§ EXERCISE DETAILS
In the records that come next, find every line with "gift". Return those lines.

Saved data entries
• • •
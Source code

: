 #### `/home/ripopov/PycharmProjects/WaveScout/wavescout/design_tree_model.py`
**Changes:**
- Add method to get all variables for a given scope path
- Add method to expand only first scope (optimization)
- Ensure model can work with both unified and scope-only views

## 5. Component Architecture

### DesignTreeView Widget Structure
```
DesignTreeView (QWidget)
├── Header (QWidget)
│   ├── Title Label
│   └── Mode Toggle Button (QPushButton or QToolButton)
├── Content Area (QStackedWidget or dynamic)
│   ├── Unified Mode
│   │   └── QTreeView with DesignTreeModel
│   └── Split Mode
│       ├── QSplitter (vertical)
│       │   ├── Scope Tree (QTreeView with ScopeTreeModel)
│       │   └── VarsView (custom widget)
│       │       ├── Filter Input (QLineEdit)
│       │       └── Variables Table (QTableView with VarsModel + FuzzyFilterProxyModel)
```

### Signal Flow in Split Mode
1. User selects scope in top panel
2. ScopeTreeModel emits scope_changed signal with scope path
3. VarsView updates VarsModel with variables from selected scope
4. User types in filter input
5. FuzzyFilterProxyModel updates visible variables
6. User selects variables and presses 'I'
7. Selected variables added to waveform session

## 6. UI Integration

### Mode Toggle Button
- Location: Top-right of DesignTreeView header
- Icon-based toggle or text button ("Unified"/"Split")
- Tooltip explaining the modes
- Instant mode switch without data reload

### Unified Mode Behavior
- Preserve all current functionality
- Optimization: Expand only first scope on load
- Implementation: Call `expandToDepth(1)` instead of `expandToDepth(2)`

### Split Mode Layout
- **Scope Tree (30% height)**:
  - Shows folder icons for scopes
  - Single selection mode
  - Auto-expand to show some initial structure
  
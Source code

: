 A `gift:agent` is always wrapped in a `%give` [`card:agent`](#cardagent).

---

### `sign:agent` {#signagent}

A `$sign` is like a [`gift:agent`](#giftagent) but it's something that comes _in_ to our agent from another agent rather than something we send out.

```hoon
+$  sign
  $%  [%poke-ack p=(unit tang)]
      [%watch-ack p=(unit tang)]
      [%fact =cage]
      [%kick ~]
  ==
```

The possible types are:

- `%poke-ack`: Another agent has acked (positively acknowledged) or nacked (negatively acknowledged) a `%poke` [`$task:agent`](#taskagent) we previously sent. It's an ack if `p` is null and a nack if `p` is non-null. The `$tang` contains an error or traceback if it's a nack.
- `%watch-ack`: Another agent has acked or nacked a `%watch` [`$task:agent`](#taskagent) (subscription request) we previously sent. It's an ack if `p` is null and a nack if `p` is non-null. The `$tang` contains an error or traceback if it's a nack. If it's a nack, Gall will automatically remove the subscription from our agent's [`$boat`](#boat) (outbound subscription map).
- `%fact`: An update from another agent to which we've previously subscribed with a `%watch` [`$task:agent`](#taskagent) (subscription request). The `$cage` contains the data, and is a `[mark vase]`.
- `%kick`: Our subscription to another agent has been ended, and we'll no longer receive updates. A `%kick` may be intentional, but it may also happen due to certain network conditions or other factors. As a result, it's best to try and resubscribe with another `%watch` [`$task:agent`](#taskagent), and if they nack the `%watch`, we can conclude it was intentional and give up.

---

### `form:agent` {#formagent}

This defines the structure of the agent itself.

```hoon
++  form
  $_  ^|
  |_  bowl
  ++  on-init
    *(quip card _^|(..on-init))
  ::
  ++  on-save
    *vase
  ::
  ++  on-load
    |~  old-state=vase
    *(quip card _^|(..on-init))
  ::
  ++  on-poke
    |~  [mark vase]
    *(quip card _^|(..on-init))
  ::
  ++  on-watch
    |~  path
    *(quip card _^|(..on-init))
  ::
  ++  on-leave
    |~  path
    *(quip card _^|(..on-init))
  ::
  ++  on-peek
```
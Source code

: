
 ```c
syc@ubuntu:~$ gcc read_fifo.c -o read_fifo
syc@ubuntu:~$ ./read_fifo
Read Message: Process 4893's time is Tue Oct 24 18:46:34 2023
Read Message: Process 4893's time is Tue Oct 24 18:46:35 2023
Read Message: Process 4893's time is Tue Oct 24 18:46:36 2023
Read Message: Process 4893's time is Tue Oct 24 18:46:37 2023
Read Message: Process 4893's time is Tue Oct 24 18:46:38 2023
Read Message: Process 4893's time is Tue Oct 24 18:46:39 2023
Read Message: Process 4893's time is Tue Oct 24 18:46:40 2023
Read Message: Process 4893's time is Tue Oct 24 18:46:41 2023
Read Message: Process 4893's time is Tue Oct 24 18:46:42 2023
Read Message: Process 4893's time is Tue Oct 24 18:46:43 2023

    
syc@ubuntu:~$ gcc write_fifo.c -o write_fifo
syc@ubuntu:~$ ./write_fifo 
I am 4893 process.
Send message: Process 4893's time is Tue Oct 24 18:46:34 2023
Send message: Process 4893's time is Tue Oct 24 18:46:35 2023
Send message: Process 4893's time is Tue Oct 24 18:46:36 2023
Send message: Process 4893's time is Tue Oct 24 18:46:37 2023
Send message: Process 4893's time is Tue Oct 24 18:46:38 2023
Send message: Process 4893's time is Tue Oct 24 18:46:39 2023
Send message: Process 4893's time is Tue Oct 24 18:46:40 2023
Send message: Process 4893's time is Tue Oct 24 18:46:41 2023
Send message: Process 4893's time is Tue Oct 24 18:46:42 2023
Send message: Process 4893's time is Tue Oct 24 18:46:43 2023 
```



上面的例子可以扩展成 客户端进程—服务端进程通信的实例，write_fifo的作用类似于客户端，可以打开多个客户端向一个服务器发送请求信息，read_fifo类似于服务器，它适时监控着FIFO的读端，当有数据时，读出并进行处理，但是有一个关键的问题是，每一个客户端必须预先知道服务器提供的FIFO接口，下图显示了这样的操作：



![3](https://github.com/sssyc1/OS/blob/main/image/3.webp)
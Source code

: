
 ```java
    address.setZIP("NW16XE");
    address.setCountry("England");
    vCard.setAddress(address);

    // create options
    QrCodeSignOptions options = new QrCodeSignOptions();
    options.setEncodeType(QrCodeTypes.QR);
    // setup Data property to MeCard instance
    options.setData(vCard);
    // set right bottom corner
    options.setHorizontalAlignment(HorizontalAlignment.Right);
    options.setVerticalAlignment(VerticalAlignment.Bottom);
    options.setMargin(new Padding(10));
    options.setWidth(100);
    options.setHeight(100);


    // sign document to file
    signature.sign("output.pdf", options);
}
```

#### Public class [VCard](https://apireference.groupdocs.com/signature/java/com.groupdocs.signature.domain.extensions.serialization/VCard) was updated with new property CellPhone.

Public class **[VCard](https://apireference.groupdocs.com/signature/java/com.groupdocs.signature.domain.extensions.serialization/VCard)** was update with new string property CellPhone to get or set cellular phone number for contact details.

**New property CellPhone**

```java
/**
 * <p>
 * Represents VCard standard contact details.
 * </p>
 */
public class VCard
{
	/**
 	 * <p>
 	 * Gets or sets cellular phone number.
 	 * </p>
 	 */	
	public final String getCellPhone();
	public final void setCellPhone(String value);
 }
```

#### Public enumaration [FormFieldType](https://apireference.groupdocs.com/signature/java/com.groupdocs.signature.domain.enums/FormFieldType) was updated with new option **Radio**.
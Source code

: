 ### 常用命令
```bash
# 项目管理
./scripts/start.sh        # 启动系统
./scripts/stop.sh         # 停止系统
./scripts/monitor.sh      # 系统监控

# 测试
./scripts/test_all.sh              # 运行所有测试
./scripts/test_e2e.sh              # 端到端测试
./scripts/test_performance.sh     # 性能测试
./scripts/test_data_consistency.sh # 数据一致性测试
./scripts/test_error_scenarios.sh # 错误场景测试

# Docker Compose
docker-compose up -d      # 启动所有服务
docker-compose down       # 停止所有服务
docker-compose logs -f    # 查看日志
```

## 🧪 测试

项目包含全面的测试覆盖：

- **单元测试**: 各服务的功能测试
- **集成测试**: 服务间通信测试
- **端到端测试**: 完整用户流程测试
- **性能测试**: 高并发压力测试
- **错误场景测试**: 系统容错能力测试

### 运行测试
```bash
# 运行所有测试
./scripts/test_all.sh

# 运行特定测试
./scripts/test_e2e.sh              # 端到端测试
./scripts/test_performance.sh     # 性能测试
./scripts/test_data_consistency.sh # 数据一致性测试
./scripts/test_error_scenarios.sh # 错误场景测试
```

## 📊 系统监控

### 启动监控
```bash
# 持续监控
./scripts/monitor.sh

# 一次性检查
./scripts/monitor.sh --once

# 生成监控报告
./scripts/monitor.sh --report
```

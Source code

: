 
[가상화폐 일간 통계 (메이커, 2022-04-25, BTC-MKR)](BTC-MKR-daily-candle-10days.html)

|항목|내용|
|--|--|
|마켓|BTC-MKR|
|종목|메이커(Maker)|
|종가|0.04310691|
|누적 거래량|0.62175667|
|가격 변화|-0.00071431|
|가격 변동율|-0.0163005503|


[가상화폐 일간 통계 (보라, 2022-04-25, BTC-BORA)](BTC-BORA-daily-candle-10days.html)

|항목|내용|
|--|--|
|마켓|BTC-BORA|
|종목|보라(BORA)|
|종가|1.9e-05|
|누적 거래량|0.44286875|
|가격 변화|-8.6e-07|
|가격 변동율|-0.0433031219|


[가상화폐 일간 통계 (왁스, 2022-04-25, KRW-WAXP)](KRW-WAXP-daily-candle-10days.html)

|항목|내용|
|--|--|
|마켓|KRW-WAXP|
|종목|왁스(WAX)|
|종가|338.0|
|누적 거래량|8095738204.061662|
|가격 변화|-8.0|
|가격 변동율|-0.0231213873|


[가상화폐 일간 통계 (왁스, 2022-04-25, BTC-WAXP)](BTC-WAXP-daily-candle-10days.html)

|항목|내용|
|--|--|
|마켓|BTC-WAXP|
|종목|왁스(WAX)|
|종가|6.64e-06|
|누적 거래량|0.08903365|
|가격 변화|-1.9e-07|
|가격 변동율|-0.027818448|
• • •
§ WORKED SOLUTION
: A `gift:agent` is always wrapped in a `%give` [`card:agent`](#cardagent).
A `$sign` is like a [`gift:agent`](#giftagent) but it's something that comes _in_ to our agent from another agent rather than something we send out.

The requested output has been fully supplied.